Newsletter

First Friday for new gallery


hyderrhythmseries

I’m happy to report that there’s a new gallery in town. Roberta and I ended our FF by heading up to 2nd and Spring Garden for a show at Hyder Gallery, as in artist Frank Hyder. He built the place himself, bricks and all, and lives and paints there too. Hyder came home from his Fulbright in Venezuela and was so impressed with how the neighborhood had improved that he decided the time was ripe for opening a gallery.

His opening night featured himself and four other artists–Paul Santoleri, Ira Upin, James Dupree and (a new name to me) Henry Bermudez–plus a live band. Very nice space, very nice music, very nice art.
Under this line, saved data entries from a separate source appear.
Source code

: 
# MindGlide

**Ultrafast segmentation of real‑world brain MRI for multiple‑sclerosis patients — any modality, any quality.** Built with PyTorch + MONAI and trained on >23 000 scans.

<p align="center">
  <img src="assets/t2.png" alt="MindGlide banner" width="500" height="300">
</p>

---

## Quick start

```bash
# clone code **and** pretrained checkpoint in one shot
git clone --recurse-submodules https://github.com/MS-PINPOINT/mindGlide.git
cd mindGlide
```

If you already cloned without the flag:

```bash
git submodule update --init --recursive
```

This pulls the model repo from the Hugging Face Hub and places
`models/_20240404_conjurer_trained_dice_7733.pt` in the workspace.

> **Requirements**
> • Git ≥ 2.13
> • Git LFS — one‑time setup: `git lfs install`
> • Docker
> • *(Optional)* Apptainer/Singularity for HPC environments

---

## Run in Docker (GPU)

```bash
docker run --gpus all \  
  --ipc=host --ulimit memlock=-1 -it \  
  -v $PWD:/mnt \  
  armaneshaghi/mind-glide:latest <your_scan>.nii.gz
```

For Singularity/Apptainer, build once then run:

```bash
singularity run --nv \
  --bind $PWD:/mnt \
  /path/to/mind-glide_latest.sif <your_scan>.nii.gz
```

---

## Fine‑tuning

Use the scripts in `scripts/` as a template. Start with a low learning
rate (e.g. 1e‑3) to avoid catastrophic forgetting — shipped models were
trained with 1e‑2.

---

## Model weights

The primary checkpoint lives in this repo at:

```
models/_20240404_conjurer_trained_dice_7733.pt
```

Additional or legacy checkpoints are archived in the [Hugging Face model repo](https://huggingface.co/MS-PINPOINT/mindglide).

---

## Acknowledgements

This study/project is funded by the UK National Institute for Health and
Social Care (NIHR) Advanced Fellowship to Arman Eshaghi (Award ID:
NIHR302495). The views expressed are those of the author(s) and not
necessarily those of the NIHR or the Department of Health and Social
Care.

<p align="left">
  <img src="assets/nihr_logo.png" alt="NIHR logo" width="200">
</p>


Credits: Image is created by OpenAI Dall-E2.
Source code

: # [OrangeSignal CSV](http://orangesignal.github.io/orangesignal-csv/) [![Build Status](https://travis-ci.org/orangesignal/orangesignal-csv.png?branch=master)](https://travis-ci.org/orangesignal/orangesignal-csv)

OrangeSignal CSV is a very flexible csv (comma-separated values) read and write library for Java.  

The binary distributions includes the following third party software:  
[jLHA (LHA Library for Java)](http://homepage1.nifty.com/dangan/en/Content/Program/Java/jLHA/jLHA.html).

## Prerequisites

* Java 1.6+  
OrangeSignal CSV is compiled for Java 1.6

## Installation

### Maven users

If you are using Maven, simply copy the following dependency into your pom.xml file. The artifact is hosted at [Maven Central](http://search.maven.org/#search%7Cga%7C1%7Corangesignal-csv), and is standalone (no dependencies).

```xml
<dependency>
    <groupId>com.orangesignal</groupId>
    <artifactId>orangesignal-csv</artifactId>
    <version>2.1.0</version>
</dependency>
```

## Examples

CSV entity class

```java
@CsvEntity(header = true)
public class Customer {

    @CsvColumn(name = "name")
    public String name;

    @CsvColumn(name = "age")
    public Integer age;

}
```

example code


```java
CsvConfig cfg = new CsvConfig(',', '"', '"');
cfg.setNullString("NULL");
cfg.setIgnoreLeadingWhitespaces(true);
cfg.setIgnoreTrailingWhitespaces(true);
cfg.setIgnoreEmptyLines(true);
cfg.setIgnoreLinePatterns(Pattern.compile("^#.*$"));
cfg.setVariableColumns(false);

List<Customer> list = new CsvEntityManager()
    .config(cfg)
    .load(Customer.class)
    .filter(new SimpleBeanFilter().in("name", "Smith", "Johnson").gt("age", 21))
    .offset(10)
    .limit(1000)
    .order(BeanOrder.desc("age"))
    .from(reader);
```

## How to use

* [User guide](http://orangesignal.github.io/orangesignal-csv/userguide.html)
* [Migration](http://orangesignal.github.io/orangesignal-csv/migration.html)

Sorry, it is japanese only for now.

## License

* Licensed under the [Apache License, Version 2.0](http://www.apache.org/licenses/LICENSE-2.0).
Hyder’s work has a kind of art-work-as-magical-talisman quality that makes me think of Jose Bedia, and I find this magic forces behind the world as we know it in Dupree’s and Upin’s work. This quality might explain why Hyder was such a hit in Venezuela, where he had a six-month show in the largest museum there.

dupreestolendreams1

In his “Stolen Dreams and Forbidden Fruit Series” (shown, number 1 in the series) James Dupree suggests that the whirling fruits are possessed with power.

The paintings are antithesis of a still life, with normally inert objects traveling through time and space.

upinopposingforces

And Ira Upin’s pieces also seemed to be about force fields of power. His materials by the way are oil, tar and paper on canvas, a contrast to Hyder’s gold leaf, but the materials are part of the magic power for both artists (shown, Upin’s “Opposing Forces”).

bermudezhorse

Henry Bermudez’s small 10″ x 8″ “Horse and the Gold Jungle” (shown) and his large 96″ x 48″ “Inner Landscape” seem to travel into magical kingdoms where pattern is powerful, and I’m reminded of the Unicorn tapestries not just by subject matter but by the crisp significance of the repeating tangles. The magic in Bermudez’s work is more like the magic of mythology and fairytales, but not of shamans and rituals.

santoleribramble

Paul Santoleri also doesn’t exactly have religious power but he, like Bermudez does create a feel of magical forces trembling beneath the world as we know it. His work has some of the twisting and tangling energy that Bermudez’s has. Santolero’s sets a semi-mythological world into dizzying motion. His paintings and drawings (shown, “Bramble”) (and of course his murals) are transformative and charming but are not magic charms.

Hyder also mentioned that he and Santoleri and Bermudez were collaborating on a mural for the lucky street where the gallery is. That’s a bundle of neighborhood initiative being set into motion.